### ASSIGNMENT
Of the records below, reproduce only the span that opens with the line containing "Ez a QR-kód" and closes with the last line.

[Stored data]
+++++
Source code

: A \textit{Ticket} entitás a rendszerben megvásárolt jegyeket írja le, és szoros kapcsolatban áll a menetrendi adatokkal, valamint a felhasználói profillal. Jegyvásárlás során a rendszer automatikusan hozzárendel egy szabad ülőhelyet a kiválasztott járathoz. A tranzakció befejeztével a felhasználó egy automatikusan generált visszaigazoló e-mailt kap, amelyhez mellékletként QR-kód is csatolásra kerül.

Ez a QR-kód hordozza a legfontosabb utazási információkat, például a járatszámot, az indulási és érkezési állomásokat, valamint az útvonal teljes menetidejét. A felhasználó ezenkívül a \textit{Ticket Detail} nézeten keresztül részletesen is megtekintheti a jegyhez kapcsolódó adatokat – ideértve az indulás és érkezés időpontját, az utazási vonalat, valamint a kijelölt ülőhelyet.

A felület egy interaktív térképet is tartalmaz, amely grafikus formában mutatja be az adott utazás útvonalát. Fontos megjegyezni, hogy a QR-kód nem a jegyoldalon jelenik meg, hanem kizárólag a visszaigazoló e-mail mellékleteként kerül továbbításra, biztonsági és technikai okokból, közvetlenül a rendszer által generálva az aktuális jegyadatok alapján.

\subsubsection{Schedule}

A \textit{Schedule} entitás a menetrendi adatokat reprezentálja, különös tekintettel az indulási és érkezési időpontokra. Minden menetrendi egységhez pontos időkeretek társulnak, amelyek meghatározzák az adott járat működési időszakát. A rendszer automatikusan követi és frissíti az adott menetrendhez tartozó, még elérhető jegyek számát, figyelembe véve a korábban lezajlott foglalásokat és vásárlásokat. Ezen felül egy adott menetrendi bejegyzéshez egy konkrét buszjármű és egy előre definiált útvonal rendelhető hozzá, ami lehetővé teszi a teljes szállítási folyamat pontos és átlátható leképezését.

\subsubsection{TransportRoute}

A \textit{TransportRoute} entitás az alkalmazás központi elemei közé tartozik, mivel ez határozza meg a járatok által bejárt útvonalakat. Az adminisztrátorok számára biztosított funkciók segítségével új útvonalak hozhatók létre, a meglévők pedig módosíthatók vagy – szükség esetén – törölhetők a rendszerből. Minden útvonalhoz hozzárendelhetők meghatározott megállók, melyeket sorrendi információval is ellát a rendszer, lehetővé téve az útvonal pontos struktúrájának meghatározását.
+++++
### ANSWER TO THIS PROBLEM
Ez a QR-kód hordozza a legfontosabb utazási információkat, például a járatszámot, az indulási és érkezési állomásokat, valamint az útvonal teljes menetidejét. A felhasználó ezenkívül a \textit{Ticket Detail} nézeten keresztül részletesen is megtekintheti a jegyhez kapcsolódó adatokat – ideértve az indulás és érkezés időpontját, az utazási vonalat, valamint a kijelölt ülőhelyet.

A felület egy interaktív térképet is tartalmaz, amely grafikus formában mutatja be az adott utazás útvonalát. Fontos megjegyezni, hogy a QR-kód nem a jegyoldalon jelenik meg, hanem kizárólag a visszaigazoló e-mail mellékleteként kerül továbbításra, biztonsági és technikai okokból, közvetlenül a rendszer által generálva az aktuális jegyadatok alapján.

\subsubsection{Schedule}

A \textit{Schedule} entitás a menetrendi adatokat reprezentálja, különös tekintettel az indulási és érkezési időpontokra. Minden menetrendi egységhez pontos időkeretek társulnak, amelyek meghatározzák az adott járat működési időszakát. A rendszer automatikusan követi és frissíti az adott menetrendhez tartozó, még elérhető jegyek számát, figyelembe véve a korábban lezajlott foglalásokat és vásárlásokat. Ezen felül egy adott menetrendi bejegyzéshez egy konkrét buszjármű és egy előre definiált útvonal rendelhető hozzá, ami lehetővé teszi a teljes szállítási folyamat pontos és átlátható leképezését.

\subsubsection{TransportRoute}

A \textit{TransportRoute} entitás az alkalmazás központi elemei közé tartozik, mivel ez határozza meg a járatok által bejárt útvonalakat. Az adminisztrátorok számára biztosított funkciók segítségével új útvonalak hozhatók létre, a meglévők pedig módosíthatók vagy – szükség esetén – törölhetők a rendszerből. Minden útvonalhoz hozzárendelhetők meghatározott megállók, melyeket sorrendi információval is ellát a rendszer, lehetővé téve az útvonal pontos struktúrájának meghatározását.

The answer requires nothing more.